[Opening Data for this task section]
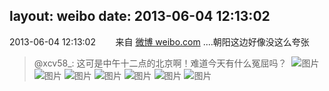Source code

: layout: weibo
date: 2013-06-04 12:13:02
---
2013-06-04 12:13:02  &nbsp;&nbsp;&nbsp;&nbsp;&nbsp;&nbsp; 来自 <a href="http://weibo.com/" rel="nofollow">微博 weibo.com</a>
....朝阳这边好像没这么夸张
>  @xcv58_: 这可是中午十二点的北京啊！难道今天有什么冤屈吗？ ​​​
>  ![图片](https://ww2.sinaimg.cn/large/801f7e9ajw1e5bz5g8o4tj218g0xctbe.jpg)
>  ![图片](https://ww3.sinaimg.cn/large/801f7e9ajw1e5bz5h5c5dj218g0xcac9.jpg)
>  ![图片](https://ww3.sinaimg.cn/large/801f7e9ajw1e5bz5i0sk1j218g0xcju4.jpg)
>  ![图片](https://ww3.sinaimg.cn/large/801f7e9ajw1e5bz5iwolzj218g0xcacn.jpg)
>  ![图片](https://ww3.sinaimg.cn/large/801f7e9ajw1e5bz5jwfogj218g0xc0vh.jpg)
>  ![图片](https://ww2.sinaimg.cn/large/801f7e9ajw1e5bz5kupu3j218g0xcacl.jpg)
>  ![图片](https://ww2.sinaimg.cn/large/801f7e9ajw1e5bz5lq8zzj218g0xcwh7.jpg)
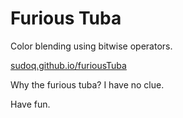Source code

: # Furious Tuba
Color blending using bitwise operators.

[sudoq.github.io/furiousTuba](sudoq.github.io/furiousTuba)

Why the furious tuba? I have no clue.

Have fun.
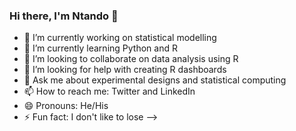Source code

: ### Hi there, I'm Ntando 👋


- 🔭 I’m currently working on statistical modelling 
- 🌱 I’m currently learning Python and R
- 👯 I’m looking to collaborate on data analysis using R
- 🤔 I’m looking for help with creating R dashboards
- 💬 Ask me about experimental designs and statistical computing
- 📫 How to reach me: Twitter and LinkedIn
- 😄 Pronouns: He/His
- ⚡ Fun fact: I don't like to lose
-->
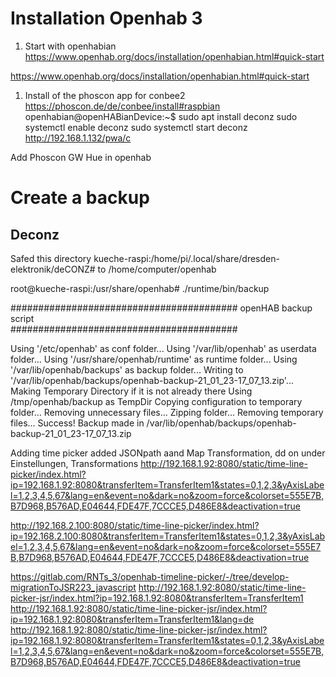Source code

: # Installation Openhab 3

1. Start with openhabian
   https://www.openhab.org/docs/installation/openhabian.html#quick-start

https://www.openhab.org/docs/installation/openhabian.html#quick-start

1. Install of the phoscon app for conbee2
https://phoscon.de/de/conbee/install#raspbian
openhabian@openHABianDevice:~$ sudo apt install deconz
sudo systemctl enable deconz
sudo systemctl start deconz
http://192.168.1.132/pwa/c


Add Phoscon GW Hue in openhab

# Create a backup
## Deconz
Safed this directory kueche-raspi:/home/pi/.local/share/dresden-elektronik/deCONZ#
to /home/computer/openhab

root@kueche-raspi:/usr/share/openhab# ./runtime/bin/backup 
                                         
#########################################
          openHAB backup script          
#########################################
                                         
Using '/etc/openhab' as conf folder...
Using '/var/lib/openhab' as userdata folder...
Using '/usr/share/openhab/runtime' as runtime folder...
Using '/var/lib/openhab/backups' as backup folder...
Writing to '/var/lib/openhab/backups/openhab-backup-21_01_23-17_07_13.zip'...
Making Temporary Directory if it is not already there
Using /tmp/openhab/backup as TempDir
Copying configuration to temporary folder...
Removing unnecessary files...
Zipping folder...
Removing temporary files...
Success! Backup made in /var/lib/openhab/backups/openhab-backup-21_01_23-17_07_13.zip

Adding time picker
added JSONpath aand Map Transformation, dd on under Einstellungen, Transformations
http://192.168.1.92:8080/static/time-line-picker/index.html?ip=192.168.1.92:8080&transferItem=TransferItem1&states=0,1,2,3&yAxisLabel=1,2,3,4,5,67&lang=en&event=no&dark=no&zoom=force&colorset=555E7B,B7D968,B576AD,E04644,FDE47F,7CCCE5,D486E8&deactivation=true

http://192.168.2.100:8080/static/time-line-picker/index.html?ip=192.168.2.100:8080&transferItem=TransferItem1&states=0,1,2,3&yAxisLabel=1,2,3,4,5,67&lang=en&event=no&dark=no&zoom=force&colorset=555E7B,B7D968,B576AD,E04644,FDE47F,7CCCE5,D486E8&deactivation=true

https://gitlab.com/RNTs_3/openhab-timeline-picker/-/tree/develop-migrationToJSR223_javascript
http://192.168.1.92:8080/static/time-line-picker-jsr/index.html?ip=192.168.1.92:8080&transferItem=TransferItem1
http://192.168.1.92:8080/static/time-line-picker-jsr/index.html?ip=192.168.1.92:8080&transferItem=TransferItem1&lang=de
http://192.168.1.92:8080/static/time-line-picker-jsr/index.html?ip=192.168.1.92:8080&transferItem=TransferItem1&states=0,1,2,3&yAxisLabel=1,2,3,4,5,67&lang=en&event=no&dark=no&zoom=force&colorset=555E7B,B7D968,B576AD,E04644,FDE47F,7CCCE5,D486E8&deactivation=true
[Closing Data for this task section]
Problem details:
Every line holding the word "backups" should be copied out of the records above.

Response box:
Using '/var/lib/openhab/backups' as backup folder...
Writing to '/var/lib/openhab/backups/openhab-backup-21_01_23-17_07_13.zip'...
Success! Backup made in /var/lib/openhab/backups/openhab-backup-21_01_23-17_07_13.zip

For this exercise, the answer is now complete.